[Stored data]
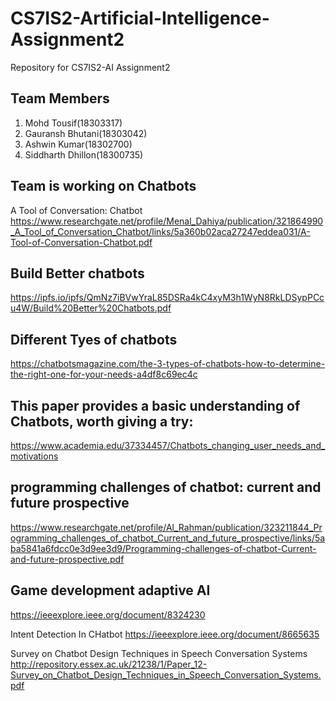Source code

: # CS7IS2-Artificial-Intelligence-Assignment2
Repository for CS7IS2-AI Assignment2

## Team Members
1. Mohd Tousif(18303317)
2. Gauransh Bhutani(18303042)
3. Ashwin Kumar(18302700)
4. Siddharth Dhillon(18300735)

## Team is working on Chatbots

A Tool of Conversation: Chatbot
https://www.researchgate.net/profile/Menal_Dahiya/publication/321864990_A_Tool_of_Conversation_Chatbot/links/5a360b02aca27247eddea031/A-Tool-of-Conversation-Chatbot.pdf
## Build Better chatbots
https://ipfs.io/ipfs/QmNz7iBVwYraL85DSRa4kC4xyM3h1WyN8RkLDSypPCcu4W/Build%20Better%20Chatbots.pdf

## Different Tyes of chatbots
https://chatbotsmagazine.com/the-3-types-of-chatbots-how-to-determine-the-right-one-for-your-needs-a4df8c69ec4c

## This paper provides a basic understanding of Chatbots, worth giving a try:
https://www.academia.edu/37334457/Chatbots_changing_user_needs_and_motivations

## programming challenges of chatbot: current and future prospective 
https://www.researchgate.net/profile/Al_Rahman/publication/323211844_Programming_challenges_of_chatbot_Current_and_future_prospective/links/5aba5841a6fdcc0e3d9ee3d9/Programming-challenges-of-chatbot-Current-and-future-prospective.pdf


## Game development adaptive AI 
https://ieeexplore.ieee.org/document/8324230

Intent Detection In CHatbot
https://ieeexplore.ieee.org/document/8665635


Survey on Chatbot Design Techniques in Speech Conversation Systems
http://repository.essex.ac.uk/21238/1/Paper_12-Survey_on_Chatbot_Design_Techniques_in_Speech_Conversation_Systems.pdf
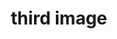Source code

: ---
title: "third image"
description: "This is the description of the image"
imageUrl: "/assets/galleryThumbs/07.jpg"
---
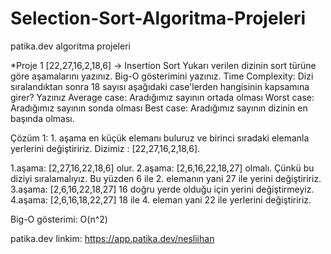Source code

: # Selection-Sort-Algoritma-Projeleri
patika.dev algoritma projeleri

*Proje 1 [22,27,16,2,18,6] -> Insertion Sort Yukarı verilen dizinin sort türüne göre aşamalarını yazınız. Big-O gösterimini yazınız. Time Complexity: Dizi sıralandıktan sonra 18 sayısı aşağıdaki case'lerden hangisinin kapsamına girer? Yazınız Average case: Aradığımız sayının ortada olması Worst case: Aradığımız sayının sonda olması Best case: Aradığımız sayının dizinin en başında olması.

Çözüm 1: 1. aşama en küçük elemanı buluruz ve birinci sıradaki elemanla yerlerini değiştiririz. Dizimiz : [22,27,16,2,18,6].

1.aşama: [2,27,16,22,18,6] olur. 
2.aşama: [2,6,16,22,18,27] olmalı. Çünkü bu diziyi sıralamalıyız. Bu yüzden 6 ile 2. elemanın yani 27 ile yerini değiştiririz. 
3.aşama: [2,6,16,22,18,27] 16 doğru yerde olduğu için yerini değiştirmeyiz. 
4.aşama: [2,6,16,18,22,27] 18 ile 4. eleman yani 22 ile yerlerini değiştiririz. 

Big-O gösterimi: O(n^2)


patika.dev linkim: https://app.patika.dev/nesliihan

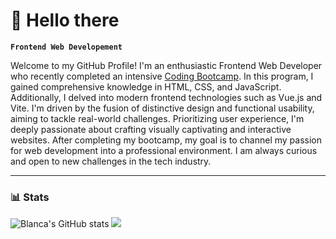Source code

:# 🌵 Hello there

**`Frontend Web Developement`**

Welcome to my GitHub Profile! I'm an enthusiastic Frontend Web Developer who recently completed an intensive <a href="https://www.coding-bootcamps.eu/" target="_blank">Coding Bootcamp</a>. In this program, I gained comprehensive knowledge in HTML, CSS, and JavaScript. Additionally, I delved into modern frontend technologies such as Vue.js and Vite.
I'm driven by the fusion of distinctive design and functional usability, aiming to tackle real-world challenges. Prioritizing user experience, I'm deeply passionate about crafting visually captivating and interactive websites. After completing my bootcamp, my goal is to channel my passion for web development into a professional environment. I am always curious and open to new challenges in the tech industry.

--- 
<!--
### 🧰 Languages and Tools
<img align="left" alt="HTML" width="30px" style="padding-right:10px;" src="https://cdn.jsdelivr.net/gh/devicons/devicon/icons/html5/html5-plain-wordmark.svg" />
<img align="left" alt="HTML" width="30px" style="padding-right:10px;" src="https://cdn.jsdelivr.net/gh/devicons/devicon/icons/css3/css3-plain-wordmark.svg" />
<img align="left" alt="HTML" width="30px" style="padding-right:10px;" src="https://cdn.jsdelivr.net/gh/devicons/devicon/icons/javascript/javascript-plain.svg" />
<img align="left" alt="HTML" width="30px" style="padding-right:10px;" src="https://cdn.jsdelivr.net/gh/devicons/devicon/icons/vuejs/vuejs-original-wordmark.svg" />
<img align="left" alt="HTML" width="30px" style="padding-right:10px;" src="https://cdn.jsdelivr.net/gh/devicons/devicon/icons/git/git-original.svg" />
<img align="left" alt="HTML" width="30px" style="padding-right:10px;" src="https://cdn.jsdelivr.net/gh/devicons/devicon/icons/github/github-original.svg" />
<img align="left" alt="HTML" width="30px" style="padding-right:10px;" src="https://cdn.jsdelivr.net/gh/devicons/devicon/icons/vscode/vscode-original.svg" />
<img align="left" alt="HTML" width="30px" style="padding-right:10px;" src="https://cdn.jsdelivr.net/gh/devicons/devicon/icons/nodejs/nodejs-original.svg" />
<img align="left" alt="HTML" width="30px" style="padding-right:10px;" src="https://cdn.jsdelivr.net/gh/devicons/devicon/icons/npm/npm-original-wordmark.svg" />
<br/>

#
-->

### 📊 Stats

![Blanca's GitHub stats](https://github-readme-stats.vercel.app/api?username=blanc1a&show_icons=true&theme=gruvbox) 
![](https://github-readme-stats.vercel.app/api/top-langs/?username=blanc1a&theme=gruvbox&border=false&include_all_commits=true&count_private=true&layout=compact)






          
          
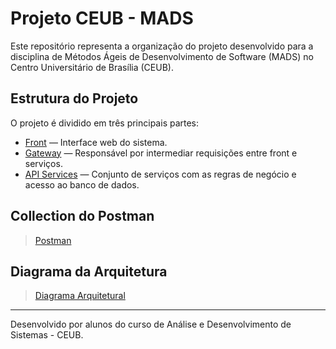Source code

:# Projeto CEUB - MADS

Este repositório representa a organização do projeto desenvolvido para a disciplina de Métodos Ágeis de Desenvolvimento de Software (MADS) no Centro Universitário de Brasília (CEUB).

## Estrutura do Projeto

O projeto é dividido em três principais partes:

- [Front](https://github.com/CRUD-Mads/front) — Interface web do sistema.
- [Gateway](https://github.com/CRUD-Mads/gateway) — Responsável por intermediar requisições entre front e serviços.
- [API Services](https://github.com/CRUD-Mads/api_services) — Conjunto de serviços com as regras de negócio e acesso ao banco de dados.

## Collection do Postman

> [Postman](https://.postman.co/workspace/My-Workspace~c60ce1f2-a115-49ad-8bff-6a5828849de6/collection/38743621-90771320-eeb9-4c68-adb0-d17a23b30b17?action=share&creator=38743621)

## Diagrama da Arquitetura

> [Diagrama Arquitetural](https://i.imgur.com/spUPo9d.png)


---

Desenvolvido por alunos do curso de Análise e Desenvolvimento de Sistemas - CEUB.
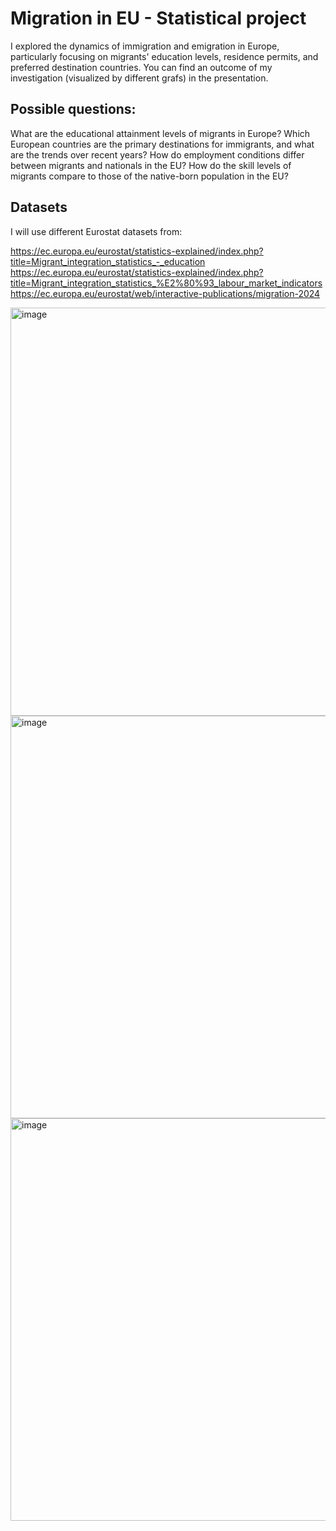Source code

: # Migration in EU - Statistical project

I explored the dynamics of immigration and emigration in Europe, particularly focusing on migrants' education levels, residence permits, and preferred destination countries. You can find an outcome of my investigation (visualized by different grafs) in the presentation. 

## Possible questions:

What are the educational attainment levels of migrants in Europe?
Which European countries are the primary destinations for immigrants, and what are the trends over recent years?
How do employment conditions differ between migrants and nationals in the EU?
How do the skill levels of migrants compare to those of the native-born population in the EU?

## Datasets
I will use different Eurostat datasets from:

https://ec.europa.eu/eurostat/statistics-explained/index.php?title=Migrant_integration_statistics_-_education
https://ec.europa.eu/eurostat/statistics-explained/index.php?title=Migrant_integration_statistics_%E2%80%93_labour_market_indicators
https://ec.europa.eu/eurostat/web/interactive-publications/migration-2024

<img width="1150" height="653" alt="image" src="https://github.com/user-attachments/assets/11efbe5d-d54a-4734-9568-05bbca5f82e7" />

<img width="793" height="644" alt="image" src="https://github.com/user-attachments/assets/3bb2db36-55d3-43e1-a1a3-8c448e95e80a" />

<img width="899" height="644" alt="image" src="https://github.com/user-attachments/assets/a38ce2f5-6998-4761-aa93-f016df16fc16" />



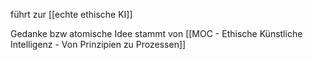 führt zur [[echte ethische KI]]

Gedanke bzw atomische Idee stammt von [[MOC - Ethische Künstliche Intelligenz - Von Prinzipien zu Prozessen]]
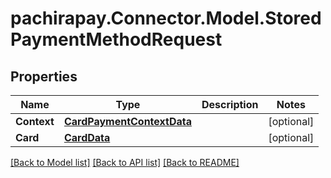 
# pachirapay.Connector.Model.StoredPaymentMethodRequest

## Properties

Name | Type | Description | Notes
------------ | ------------- | ------------- | -------------
**Context** | [**CardPaymentContextData**](CardPaymentContextData.md) |  | [optional] 
**Card** | [**CardData**](CardData.md) |  | [optional] 

[[Back to Model list]](../README.md#documentation-for-models)
[[Back to API list]](../README.md#documentation-for-api-endpoints)
[[Back to README]](../README.md)

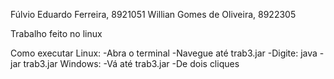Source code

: Fúlvio Eduardo Ferreira, 8921051
Willian Gomes de Oliveira, 8922305

Trabalho feito no linux

Como executar
Linux:
  -Abra o terminal
  -Navegue até trab3.jar
  -Digite: java -jar trab3.jar
Windows:
  -Vá até trab3.jar
  -De dois cliques

  

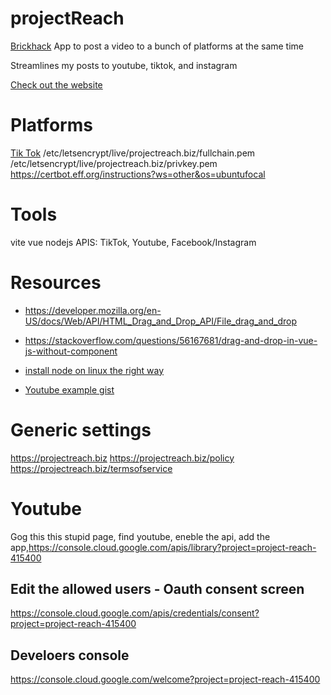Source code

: # projectReach
[Brickhack]() App to post a video to a bunch of platforms at the same time

Streamlines my posts to youtube, tiktok, and instagram

[Check out the website](https://barakbinyamin.github.io/media)

# Platforms
[Tik Tok](https://developers.tiktok.com/)
/etc/letsencrypt/live/projectreach.biz/fullchain.pem
/etc/letsencrypt/live/projectreach.biz/privkey.pem
https://certbot.eff.org/instructions?ws=other&os=ubuntufocal

# Tools
vite
vue
nodejs
APIS: TikTok, Youtube, Facebook/Instagram

# Resources
- https://developer.mozilla.org/en-US/docs/Web/API/HTML_Drag_and_Drop_API/File_drag_and_drop

- https://stackoverflow.com/questions/56167681/drag-and-drop-in-vue-js-without-component

- [install node on linux the right way](https://stackoverflow.com/questions/39981828/installing-nodejs-and-npm-on-linux)

- [Youtube example gist](https://gist.github.com/soygul/42677432fa89df7fd783e0232a43a8cf)


# Generic settings
https://projectreach.biz
https://projectreach.biz/policy
https://projectreach.biz/termsofservice

# Youtube
Gog this this stupid page, find youtube, eneble the api, add the app,https://console.cloud.google.com/apis/library?project=project-reach-415400


## Edit the allowed users - Oauth consent screen
https://console.cloud.google.com/apis/credentials/consent?project=project-reach-415400

## Develoers console
https://console.cloud.google.com/welcome?project=project-reach-415400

- [YOUR GOAL]
The string "consent" may appear in the lines of the records above. State how many lines contain it, with no other words.

- [SOLUTION FOR THIS EXERCISE]
2